Disney, Citibank and Hertz are among the heavy users of H-1B visas. Goldman Sachs does it in a shadowy way, hiring IBM to provide the H-1B labor.
Hira, a son of immigrants from India, has described the abuses in testimony before the U.S. Senate:
Nearly 4 in 5 of these visas go to workers with low-level skills and, therefore, low-level pay. Many are “low-level” only because employers can, in Hira’s words, “define the position at whatever level they want.”
Employers must pay what’s being called a “prevailing” wage for the area. But in the world of H-1B visas, that’s not the same thing as the median wage. It’s a wage significantly lower, often 40 percent, than the median wage.
As a result, IT outsourcers enjoy net profit margins as high as 25 percent. Using American workers would cut their profit margins to 8 percent at most.
The foreigners are sometimes mistreated, as well. The employer holds the visa, so complainers can be summarily dismissed and subject to deportation. India-based Tata, a top recipient of H-1B visas, tried to collect fees from workers who had quit.
Such controversies are not unique to the United States. Australian Prime Minister Malcolm Turnbull has demanded an overhaul of a similar program. Canada got to the heart of its dilemma by raising wage levels for foreign workers.

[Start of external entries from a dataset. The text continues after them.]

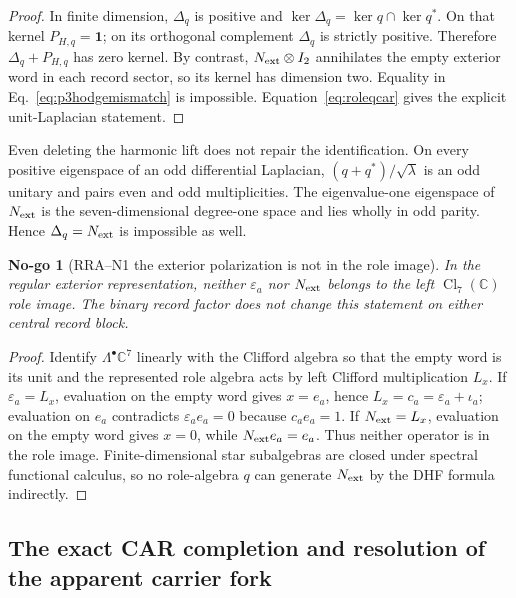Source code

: \documentclass[11pt,a4paper]{article}
\newtheorem{nogo}[definition]{No-go}
\theoremstyle{remark}
\newcommand{\id}{\mathbf 1}
\begin{document}
\begin{proof}
In finite dimension, $\Delta_q$ is positive and
$\ker\Delta_q=\ker q\cap\ker q^*$.  On that kernel $P_{H,q}=\id$; on its
orthogonal complement $\Delta_q$ is strictly positive.  Therefore
$\Delta_q+P_{H,q}$ has zero kernel.  By contrast,
$N_{\rm ext}\otimes I_2$ annihilates the empty exterior word in each record
sector, so its kernel has dimension two.  Equality in
Eq.~\eqref{eq:p3hodgemismatch} is impossible.  Equation~\eqref{eq:roleqcar}
gives the explicit unit-Laplacian statement.
\end{proof}

Even deleting the harmonic lift does not repair the identification.  On
every positive eigenspace of an odd differential Laplacian,
$(q+q^*)/\sqrt\lambda$ is an odd unitary and pairs even and odd
multiplicities.  The eigenvalue-one eigenspace of $N_{\rm ext}$ is the
seven-dimensional degree-one space and lies wholly in odd parity.  Hence
$\Delta_q=N_{\rm ext}$ is impossible as well.

\begin{nogo}[RRA--N1 the exterior polarization is not in the role image]
In the regular exterior representation, neither $\varepsilon_a$ nor
$N_{\rm ext}$ belongs to the left $\operatorname{Cl}_7(\mathbb C)$ role
image.  The binary record factor does not change this statement on either
central record block.
\end{nogo}

\begin{proof}
Identify $\Lambda^\bullet\mathbb C^7$ linearly with the Clifford algebra so
that the empty word is its unit and the represented role algebra acts by left
Clifford multiplication $L_x$.  If $\varepsilon_a=L_x$, evaluation on the
empty word gives $x=e_a$, hence $L_x=c_a=\varepsilon_a+\iota_a$; evaluation
on $e_a$ contradicts $\varepsilon_ae_a=0$ because $c_ae_a=1$.  If
$N_{\rm ext}=L_x$, evaluation on the empty word gives $x=0$, while
$N_{\rm ext}e_a=e_a$.  Thus neither operator is in the role image.
Finite-dimensional star subalgebras are closed under spectral functional
calculus, so no role-algebra $q$ can generate $N_{\rm ext}$ by the DHF
formula indirectly.
\end{proof}

\subsection{The exact CAR completion and resolution of the apparent carrier fork}
\end{document}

Which the U.S. could do. But Trump did not go there in his vague executive order. He merely asked for studies.
Suspicions run high that establishment types in the White House are not keen to deny corporate America access to cheap labor. The financial industry, in particular, is a major consumer of IT services.
One way to appear to be fixing a problem while ensuring it will not be fixed is through legislative deceit. Republican Rep. Darrell Issa recently pushed a trick bill that would have done little other than take the issue off the table.
Not that Trump would ever mislead the public … but let the record show that his companies have tried to import at least 1,000 temporary foreign workers. Shalabh Kumar, a major Trump donor and native of India, recently announced that Trump would, if anything, expand the H-1B program. And Trump spokesman Sean Spicer said that reforming it was not a top priority.
Republican Sen. Chuck Grassley says he’s “grateful” for the executive order. Less enthusiastically, Democratic Sen. Dick Durbin calls it “a guarded and timid approach.” It may be no approach at all, but perhaps Trump will astonish us – in a good way.
Froma Harrop is a columnist for Creators Syndicate.